*** EXERCISE INPUT ***

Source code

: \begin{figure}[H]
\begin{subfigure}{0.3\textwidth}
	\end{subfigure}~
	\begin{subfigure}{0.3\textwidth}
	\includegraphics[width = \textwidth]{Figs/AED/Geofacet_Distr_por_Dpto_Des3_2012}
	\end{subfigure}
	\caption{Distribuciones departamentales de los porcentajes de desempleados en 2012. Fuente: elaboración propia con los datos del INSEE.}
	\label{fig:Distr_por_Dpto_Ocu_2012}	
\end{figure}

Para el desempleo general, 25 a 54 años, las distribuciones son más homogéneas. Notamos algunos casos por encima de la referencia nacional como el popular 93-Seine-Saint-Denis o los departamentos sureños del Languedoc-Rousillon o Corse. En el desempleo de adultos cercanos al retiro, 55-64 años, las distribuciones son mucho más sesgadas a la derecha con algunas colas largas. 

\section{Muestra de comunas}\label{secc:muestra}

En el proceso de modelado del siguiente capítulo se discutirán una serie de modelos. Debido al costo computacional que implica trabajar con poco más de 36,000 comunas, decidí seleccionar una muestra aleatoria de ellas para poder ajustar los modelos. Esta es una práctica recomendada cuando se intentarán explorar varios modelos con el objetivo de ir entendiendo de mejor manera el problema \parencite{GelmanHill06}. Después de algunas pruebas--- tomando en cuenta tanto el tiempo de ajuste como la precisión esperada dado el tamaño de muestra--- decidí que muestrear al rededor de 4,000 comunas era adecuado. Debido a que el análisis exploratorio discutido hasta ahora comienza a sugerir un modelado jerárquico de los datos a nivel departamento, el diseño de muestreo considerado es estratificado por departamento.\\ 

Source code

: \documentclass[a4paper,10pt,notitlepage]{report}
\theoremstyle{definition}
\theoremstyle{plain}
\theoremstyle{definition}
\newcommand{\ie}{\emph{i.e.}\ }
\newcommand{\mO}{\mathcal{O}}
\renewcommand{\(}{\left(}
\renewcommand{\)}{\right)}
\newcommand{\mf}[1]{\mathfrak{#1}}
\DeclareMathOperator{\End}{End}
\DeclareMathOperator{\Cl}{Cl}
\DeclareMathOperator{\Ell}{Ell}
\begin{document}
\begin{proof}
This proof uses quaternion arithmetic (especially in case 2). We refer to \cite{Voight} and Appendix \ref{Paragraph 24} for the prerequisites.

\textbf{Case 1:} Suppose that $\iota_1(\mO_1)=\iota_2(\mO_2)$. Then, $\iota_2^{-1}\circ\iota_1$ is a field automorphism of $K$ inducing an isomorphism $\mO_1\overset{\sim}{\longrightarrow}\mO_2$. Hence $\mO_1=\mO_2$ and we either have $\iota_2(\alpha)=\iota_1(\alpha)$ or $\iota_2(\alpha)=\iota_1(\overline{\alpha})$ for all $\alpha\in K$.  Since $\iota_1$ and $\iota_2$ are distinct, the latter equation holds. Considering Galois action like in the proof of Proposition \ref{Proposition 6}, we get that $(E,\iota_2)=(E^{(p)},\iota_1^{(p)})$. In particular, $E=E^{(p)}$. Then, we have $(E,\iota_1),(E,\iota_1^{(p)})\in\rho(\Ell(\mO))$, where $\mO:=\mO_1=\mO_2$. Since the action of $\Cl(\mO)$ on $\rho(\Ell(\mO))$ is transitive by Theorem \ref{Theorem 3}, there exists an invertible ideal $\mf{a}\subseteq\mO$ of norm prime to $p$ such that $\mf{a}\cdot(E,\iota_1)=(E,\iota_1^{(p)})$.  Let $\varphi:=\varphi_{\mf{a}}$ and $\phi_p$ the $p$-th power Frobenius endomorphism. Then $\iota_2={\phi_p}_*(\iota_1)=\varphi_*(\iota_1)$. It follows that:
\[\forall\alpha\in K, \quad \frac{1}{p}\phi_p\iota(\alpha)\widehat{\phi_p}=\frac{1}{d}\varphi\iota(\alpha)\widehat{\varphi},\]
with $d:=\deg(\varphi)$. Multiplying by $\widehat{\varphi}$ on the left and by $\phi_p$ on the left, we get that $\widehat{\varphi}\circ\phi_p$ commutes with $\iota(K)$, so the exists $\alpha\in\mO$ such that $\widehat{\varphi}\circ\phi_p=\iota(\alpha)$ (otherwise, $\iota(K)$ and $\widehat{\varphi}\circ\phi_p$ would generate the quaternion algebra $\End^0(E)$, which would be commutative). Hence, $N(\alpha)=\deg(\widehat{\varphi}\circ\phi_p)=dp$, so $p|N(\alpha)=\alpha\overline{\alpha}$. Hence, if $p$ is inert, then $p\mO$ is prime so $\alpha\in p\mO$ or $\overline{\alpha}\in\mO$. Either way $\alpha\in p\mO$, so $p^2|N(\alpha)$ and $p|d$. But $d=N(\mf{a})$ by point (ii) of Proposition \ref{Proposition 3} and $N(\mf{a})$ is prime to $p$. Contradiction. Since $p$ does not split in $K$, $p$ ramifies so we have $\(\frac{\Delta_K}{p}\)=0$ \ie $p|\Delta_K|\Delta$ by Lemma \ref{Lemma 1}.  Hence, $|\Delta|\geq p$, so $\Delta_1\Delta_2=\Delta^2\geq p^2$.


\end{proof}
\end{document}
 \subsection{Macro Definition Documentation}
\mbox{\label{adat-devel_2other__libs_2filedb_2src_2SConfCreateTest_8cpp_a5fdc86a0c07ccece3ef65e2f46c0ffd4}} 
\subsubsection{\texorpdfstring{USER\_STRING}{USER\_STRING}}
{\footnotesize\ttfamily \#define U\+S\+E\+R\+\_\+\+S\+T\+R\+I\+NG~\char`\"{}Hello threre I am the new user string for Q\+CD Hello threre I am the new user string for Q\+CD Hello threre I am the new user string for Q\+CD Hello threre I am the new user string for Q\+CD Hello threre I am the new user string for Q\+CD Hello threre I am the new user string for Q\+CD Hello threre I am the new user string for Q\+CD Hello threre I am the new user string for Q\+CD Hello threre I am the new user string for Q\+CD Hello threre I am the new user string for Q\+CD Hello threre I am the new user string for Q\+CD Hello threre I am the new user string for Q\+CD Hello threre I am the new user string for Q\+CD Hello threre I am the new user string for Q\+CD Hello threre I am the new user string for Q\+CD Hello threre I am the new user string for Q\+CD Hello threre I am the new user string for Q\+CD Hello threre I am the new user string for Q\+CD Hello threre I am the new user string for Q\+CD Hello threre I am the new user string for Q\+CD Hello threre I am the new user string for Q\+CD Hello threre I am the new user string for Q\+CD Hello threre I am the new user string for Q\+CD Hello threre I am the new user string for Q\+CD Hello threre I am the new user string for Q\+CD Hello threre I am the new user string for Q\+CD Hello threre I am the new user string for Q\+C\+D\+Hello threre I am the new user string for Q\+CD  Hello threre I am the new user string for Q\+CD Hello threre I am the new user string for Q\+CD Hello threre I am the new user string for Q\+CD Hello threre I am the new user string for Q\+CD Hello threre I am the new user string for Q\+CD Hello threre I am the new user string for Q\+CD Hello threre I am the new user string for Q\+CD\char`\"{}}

*** End of EXERCISE INPUT ***

TASK INSTRUCTIONS -
The output should match the records above exactly, entry for entry.

EXPECTED ANSWER -
Source code

: \begin{figure}[H]
\begin{subfigure}{0.3\textwidth}
	\end{subfigure}~
	\begin{subfigure}{0.3\textwidth}
	\includegraphics[width = \textwidth]{Figs/AED/Geofacet_Distr_por_Dpto_Des3_2012}
	\end{subfigure}
	\caption{Distribuciones departamentales de los porcentajes de desempleados en 2012. Fuente: elaboración propia con los datos del INSEE.}
	\label{fig:Distr_por_Dpto_Ocu_2012}	
\end{figure}

Para el desempleo general, 25 a 54 años, las distribuciones son más homogéneas. Notamos algunos casos por encima de la referencia nacional como el popular 93-Seine-Saint-Denis o los departamentos sureños del Languedoc-Rousillon o Corse. En el desempleo de adultos cercanos al retiro, 55-64 años, las distribuciones son mucho más sesgadas a la derecha con algunas colas largas. 

\section{Muestra de comunas}\label{secc:muestra}

En el proceso de modelado del siguiente capítulo se discutirán una serie de modelos. Debido al costo computacional que implica trabajar con poco más de 36,000 comunas, decidí seleccionar una muestra aleatoria de ellas para poder ajustar los modelos. Esta es una práctica recomendada cuando se intentarán explorar varios modelos con el objetivo de ir entendiendo de mejor manera el problema \parencite{GelmanHill06}. Después de algunas pruebas--- tomando en cuenta tanto el tiempo de ajuste como la precisión esperada dado el tamaño de muestra--- decidí que muestrear al rededor de 4,000 comunas era adecuado. Debido a que el análisis exploratorio discutido hasta ahora comienza a sugerir un modelado jerárquico de los datos a nivel departamento, el diseño de muestreo considerado es estratificado por departamento.\\ 

Source code

: \documentclass[a4paper,10pt,notitlepage]{report}
\theoremstyle{definition}
\theoremstyle{plain}
\theoremstyle{definition}
\newcommand{\ie}{\emph{i.e.}\ }
\newcommand{\mO}{\mathcal{O}}
\renewcommand{\(}{\left(}
\renewcommand{\)}{\right)}
\newcommand{\mf}[1]{\mathfrak{#1}}
\DeclareMathOperator{\End}{End}
\DeclareMathOperator{\Cl}{Cl}
\DeclareMathOperator{\Ell}{Ell}
\begin{document}
\begin{proof}
This proof uses quaternion arithmetic (especially in case 2). We refer to \cite{Voight} and Appendix \ref{Paragraph 24} for the prerequisites.

\textbf{Case 1:} Suppose that $\iota_1(\mO_1)=\iota_2(\mO_2)$. Then, $\iota_2^{-1}\circ\iota_1$ is a field automorphism of $K$ inducing an isomorphism $\mO_1\overset{\sim}{\longrightarrow}\mO_2$. Hence $\mO_1=\mO_2$ and we either have $\iota_2(\alpha)=\iota_1(\alpha)$ or $\iota_2(\alpha)=\iota_1(\overline{\alpha})$ for all $\alpha\in K$.  Since $\iota_1$ and $\iota_2$ are distinct, the latter equation holds. Considering Galois action like in the proof of Proposition \ref{Proposition 6}, we get that $(E,\iota_2)=(E^{(p)},\iota_1^{(p)})$. In particular, $E=E^{(p)}$. Then, we have $(E,\iota_1),(E,\iota_1^{(p)})\in\rho(\Ell(\mO))$, where $\mO:=\mO_1=\mO_2$. Since the action of $\Cl(\mO)$ on $\rho(\Ell(\mO))$ is transitive by Theorem \ref{Theorem 3}, there exists an invertible ideal $\mf{a}\subseteq\mO$ of norm prime to $p$ such that $\mf{a}\cdot(E,\iota_1)=(E,\iota_1^{(p)})$.  Let $\varphi:=\varphi_{\mf{a}}$ and $\phi_p$ the $p$-th power Frobenius endomorphism. Then $\iota_2={\phi_p}_*(\iota_1)=\varphi_*(\iota_1)$. It follows that:
\[\forall\alpha\in K, \quad \frac{1}{p}\phi_p\iota(\alpha)\widehat{\phi_p}=\frac{1}{d}\varphi\iota(\alpha)\widehat{\varphi},\]
with $d:=\deg(\varphi)$. Multiplying by $\widehat{\varphi}$ on the left and by $\phi_p$ on the left, we get that $\widehat{\varphi}\circ\phi_p$ commutes with $\iota(K)$, so the exists $\alpha\in\mO$ such that $\widehat{\varphi}\circ\phi_p=\iota(\alpha)$ (otherwise, $\iota(K)$ and $\widehat{\varphi}\circ\phi_p$ would generate the quaternion algebra $\End^0(E)$, which would be commutative). Hence, $N(\alpha)=\deg(\widehat{\varphi}\circ\phi_p)=dp$, so $p|N(\alpha)=\alpha\overline{\alpha}$. Hence, if $p$ is inert, then $p\mO$ is prime so $\alpha\in p\mO$ or $\overline{\alpha}\in\mO$. Either way $\alpha\in p\mO$, so $p^2|N(\alpha)$ and $p|d$. But $d=N(\mf{a})$ by point (ii) of Proposition \ref{Proposition 3} and $N(\mf{a})$ is prime to $p$. Contradiction. Since $p$ does not split in $K$, $p$ ramifies so we have $\(\frac{\Delta_K}{p}\)=0$ \ie $p|\Delta_K|\Delta$ by Lemma \ref{Lemma 1}.  Hence, $|\Delta|\geq p$, so $\Delta_1\Delta_2=\Delta^2\geq p^2$.


\end{proof}
\end{document}
 \subsection{Macro Definition Documentation}
\mbox{\label{adat-devel_2other__libs_2filedb_2src_2SConfCreateTest_8cpp_a5fdc86a0c07ccece3ef65e2f46c0ffd4}} 
\subsubsection{\texorpdfstring{USER\_STRING}{USER\_STRING}}
{\footnotesize\ttfamily \#define U\+S\+E\+R\+\_\+\+S\+T\+R\+I\+NG~\char`\"{}Hello threre I am the new user string for Q\+CD Hello threre I am the new user string for Q\+CD Hello threre I am the new user string for Q\+CD Hello threre I am the new user string for Q\+CD Hello threre I am the new user string for Q\+CD Hello threre I am the new user string for Q\+CD Hello threre I am the new user string for Q\+CD Hello threre I am the new user string for Q\+CD Hello threre I am the new user string for Q\+CD Hello threre I am the new user string for Q\+CD Hello threre I am the new user string for Q\+CD Hello threre I am the new user string for Q\+CD Hello threre I am the new user string for Q\+CD Hello threre I am the new user string for Q\+CD Hello threre I am the new user string for Q\+CD Hello threre I am the new user string for Q\+CD Hello threre I am the new user string for Q\+CD Hello threre I am the new user string for Q\+CD Hello threre I am the new user string for Q\+CD Hello threre I am the new user string for Q\+CD Hello threre I am the new user string for Q\+CD Hello threre I am the new user string for Q\+CD Hello threre I am the new user string for Q\+CD Hello threre I am the new user string for Q\+CD Hello threre I am the new user string for Q\+CD Hello threre I am the new user string for Q\+CD Hello threre I am the new user string for Q\+C\+D\+Hello threre I am the new user string for Q\+CD  Hello threre I am the new user string for Q\+CD Hello threre I am the new user string for Q\+CD Hello threre I am the new user string for Q\+CD Hello threre I am the new user string for Q\+CD Hello threre I am the new user string for Q\+CD Hello threre I am the new user string for Q\+CD Hello threre I am the new user string for Q\+CD\char`\"{}}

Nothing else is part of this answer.